La rencontre d'un maître d'ouvrage public, d'un aménageur et de concepteurs à la fois audacieux et réalistes, a généré, au centre ville d'Ivry, une forme d'habitat hors des normes et des habitudes. Le sol de l'architecture est devenu soi de la ville, terre et jardin compris. Il aura fallu une équipe cohérente et du temps, cette donnée précieuse que l'on ne trouve peut-être que dans des municipalités opiniâtres.
Raymonde Laluque : l'Office Public d'HLM d'Ivry construit pour les habitants d'Ivry. D'ailleurs, pour nombre d'entre eux, nous ne sommes qu'un bureau de la mairie, celui auquel il faut s'adresser pour obtenir un logement ou pour en changer, pour faire des observations, pour formuler des réclamations. Nous essayons d'être un service sans barrage, sans mystère.

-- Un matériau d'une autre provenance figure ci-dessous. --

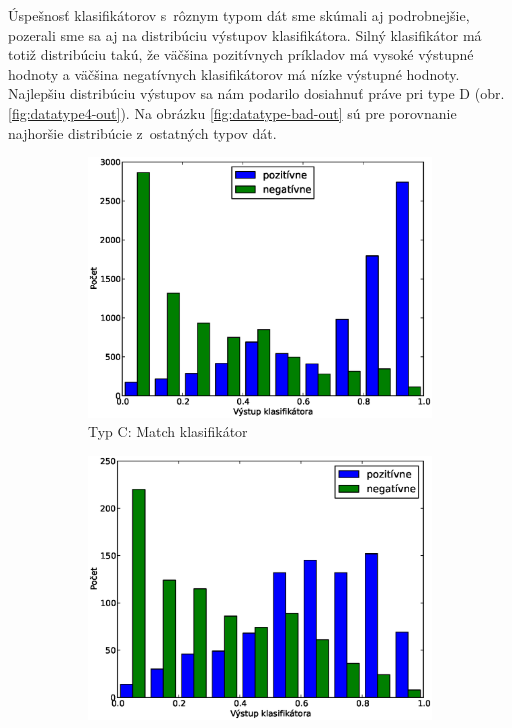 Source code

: Úspešnosť klasifikátorov s~rôznym typom dát sme skúmali aj podrobnejšie, pozerali sme sa aj na distribúciu výstupov klasifikátora. Silný klasifikátor má totiž distribúciu takú, že väčšina pozitívnych príkladov má vysoké výstupné hodnoty a väčšina negatívnych klasifikátorov má nízke výstupné hodnoty. Najlepšiu distribúciu výstupov sa nám podarilo dosiahnuť práve pri type D (obr. \ref{fig:datatype4-out}). Na obrázku \ref{fig:datatype-bad-out} sú pre porovnanie najhoršie distribúcie z~ostatných typov dát.
\begin{figure}[htbp]
        \centering
        \begin{subfigure}[t]{0.4\textwidth}
                \includegraphics[width=\textwidth]{images/clf_fi/randomforest_fullcmp_5_test}
                \caption{Typ C: Match klasifikátor}
                \label{fig:datatype1-out-m}
        \end{subfigure}%
        \qquad\qquad %
        \begin{subfigure}[t]{0.4\textwidth}
                \includegraphics[width=\textwidth]{images/clf_fi/randomforest5_indel_test}

\end{subfigure}
\end{figure}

Techniques et Architecture : en vous attendant, dans le hall de l'Office, "Promenée des terrasses " au cur de la complexité urbaine chère à Jean Renaudie, j'ai pu remarquer des usagers venus " en voisins" Il semble que votre activité porte essentiellement sur l'achèvement de la rénovation du centre ville.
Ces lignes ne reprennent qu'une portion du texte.